-- Records to use follows --

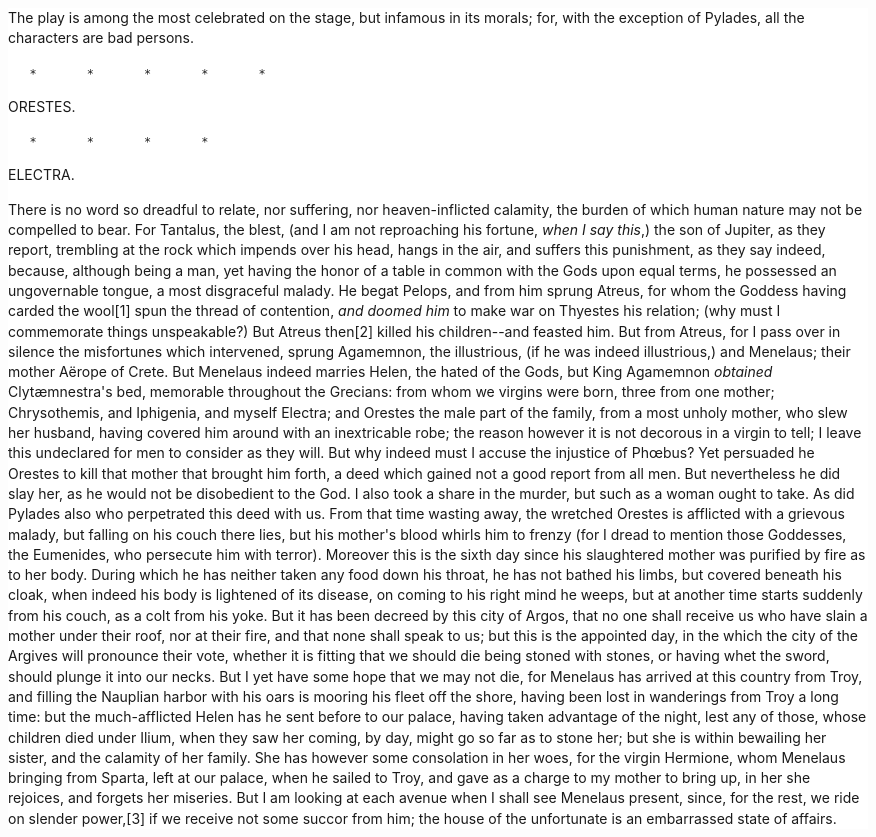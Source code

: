 The play is among the most celebrated on the stage, but infamous in its
morals; for, with the exception of Pylades, all the characters are bad
persons.

       *       *       *       *       *

ORESTES.

       *       *       *       *

ELECTRA.

There is no word so dreadful to relate, nor suffering, nor heaven-inflicted
calamity, the burden of which human nature may not be compelled to bear.
For Tantalus, the blest, (and I am not reproaching his fortune, _when I say
this_,) the son of Jupiter, as they report, trembling at the rock which
impends over his head, hangs in the air, and suffers this punishment, as
they say indeed, because, although being a man, yet having the honor of a
table in common with the Gods upon equal terms, he possessed an
ungovernable tongue, a most disgraceful malady. He begat Pelops, and from
him sprung Atreus, for whom the Goddess having carded the wool[1] spun the
thread of contention, _and doomed him_ to make war on Thyestes his
relation; (why must I commemorate things unspeakable?) But Atreus then[2]
killed his children--and feasted him. But from Atreus, for I pass over in
silence the misfortunes which intervened, sprung Agamemnon, the
illustrious, (if he was indeed illustrious,) and Menelaus; their mother
Aërope of Crete. But Menelaus indeed marries Helen, the hated of the Gods,
but King Agamemnon _obtained_ Clytæmnestra's bed, memorable throughout the
Grecians: from whom we virgins were born, three from one mother;
Chrysothemis, and Iphigenia, and myself Electra; and Orestes the male part
of the family, from a most unholy mother, who slew her husband, having
covered him around with an inextricable robe; the reason however it is not
decorous in a virgin to tell; I leave this undeclared for men to consider
as they will. But why indeed must I accuse the injustice of Phœbus? Yet
persuaded he Orestes to kill that mother that brought him forth, a deed
which gained not a good report from all men. But nevertheless he did slay
her, as he would not be disobedient to the God. I also took a share in the
murder, but such as a woman ought to take. As did Pylades also who
perpetrated this deed with us. From that time wasting away, the wretched
Orestes is afflicted with a grievous malady, but falling on his couch there
lies, but his mother's blood whirls him to frenzy (for I dread to mention
those Goddesses, the Eumenides, who persecute him with terror). Moreover
this is the sixth day since his slaughtered mother was purified by fire as
to her body. During which he has neither taken any food down his throat, he
has not bathed his limbs, but covered beneath his cloak, when indeed his
body is lightened of its disease, on coming to his right mind he weeps, but
at another time starts suddenly from his couch, as a colt from his yoke.
But it has been decreed by this city of Argos, that no one shall receive us
who have slain a mother under their roof, nor at their fire, and that none
shall speak to us; but this is the appointed day, in the which the city of
the Argives will pronounce their vote, whether it is fitting that we should
die being stoned with stones, or having whet the sword, should plunge it
into our necks. But I yet have some hope that we may not die, for Menelaus
has arrived at this country from Troy, and filling the Nauplian harbor with
his oars is mooring his fleet off the shore, having been lost in wanderings
from Troy a long time: but the much-afflicted Helen has he sent before to
our palace, having taken advantage of the night, lest any of those, whose
children died under Ilium, when they saw her coming, by day, might go so
far as to stone her; but she is within bewailing her sister, and the
calamity of her family. She has however some consolation in her woes, for
the virgin Hermione, whom Menelaus bringing from Sparta, left at our
palace, when he sailed to Troy, and gave as a charge to my mother to bring
up, in her she rejoices, and forgets her miseries. But I am looking at each
avenue when I shall see Menelaus present, since, for the rest, we ride on
slender power,[3] if we receive not some succor from him; the house of the
unfortunate is an embarrassed state of affairs.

-- Records to use concluded --

- _Exercise_:
Print the listing exactly, minus its pictures.

- _Solution below_:
Source code

: The play is among the most celebrated on the stage, but infamous in its
morals; for, with the exception of Pylades, all the characters are bad
persons.

       *       *       *       *       *

ORESTES.

       *       *       *       *

ELECTRA.

There is no word so dreadful to relate, nor suffering, nor heaven-inflicted
calamity, the burden of which human nature may not be compelled to bear.
For Tantalus, the blest, (and I am not reproaching his fortune, _when I say
this_,) the son of Jupiter, as they report, trembling at the rock which
impends over his head, hangs in the air, and suffers this punishment, as
they say indeed, because, although being a man, yet having the honor of a
table in common with the Gods upon equal terms, he possessed an
ungovernable tongue, a most disgraceful malady. He begat Pelops, and from
him sprung Atreus, for whom the Goddess having carded the wool[1] spun the
thread of contention, _and doomed him_ to make war on Thyestes his
relation; (why must I commemorate things unspeakable?) But Atreus then[2]
killed his children--and feasted him. But from Atreus, for I pass over in
silence the misfortunes which intervened, sprung Agamemnon, the
illustrious, (if he was indeed illustrious,) and Menelaus; their mother
Aërope of Crete. But Menelaus indeed marries Helen, the hated of the Gods,
but King Agamemnon _obtained_ Clytæmnestra's bed, memorable throughout the
Grecians: from whom we virgins were born, three from one mother;
Chrysothemis, and Iphigenia, and myself Electra; and Orestes the male part
of the family, from a most unholy mother, who slew her husband, having
covered him around with an inextricable robe; the reason however it is not
decorous in a virgin to tell; I leave this undeclared for men to consider
as they will. But why indeed must I accuse the injustice of Phœbus? Yet
persuaded he Orestes to kill that mother that brought him forth, a deed
which gained not a good report from all men. But nevertheless he did slay
her, as he would not be disobedient to the God. I also took a share in the
murder, but such as a woman ought to take. As did Pylades also who
perpetrated this deed with us. From that time wasting away, the wretched
Orestes is afflicted with a grievous malady, but falling on his couch there
lies, but his mother's blood whirls him to frenzy (for I dread to mention
those Goddesses, the Eumenides, who persecute him with terror). Moreover
this is the sixth day since his slaughtered mother was purified by fire as
to her body. During which he has neither taken any food down his throat, he
has not bathed his limbs, but covered beneath his cloak, when indeed his
body is lightened of its disease, on coming to his right mind he weeps, but
at another time starts suddenly from his couch, as a colt from his yoke.
But it has been decreed by this city of Argos, that no one shall receive us
who have slain a mother under their roof, nor at their fire, and that none
shall speak to us; but this is the appointed day, in the which the city of
the Argives will pronounce their vote, whether it is fitting that we should
die being stoned with stones, or having whet the sword, should plunge it
into our necks. But I yet have some hope that we may not die, for Menelaus
has arrived at this country from Troy, and filling the Nauplian harbor with
his oars is mooring his fleet off the shore, having been lost in wanderings
from Troy a long time: but the much-afflicted Helen has he sent before to
our palace, having taken advantage of the night, lest any of those, whose
children died under Ilium, when they saw her coming, by day, might go so
far as to stone her; but she is within bewailing her sister, and the
calamity of her family. She has however some consolation in her woes, for
the virgin Hermione, whom Menelaus bringing from Sparta, left at our
palace, when he sailed to Troy, and gave as a charge to my mother to bring
up, in her she rejoices, and forgets her miseries. But I am looking at each
avenue when I shall see Menelaus present, since, for the rest, we ride on
slender power,[3] if we receive not some succor from him; the house of the
unfortunate is an embarrassed state of affairs.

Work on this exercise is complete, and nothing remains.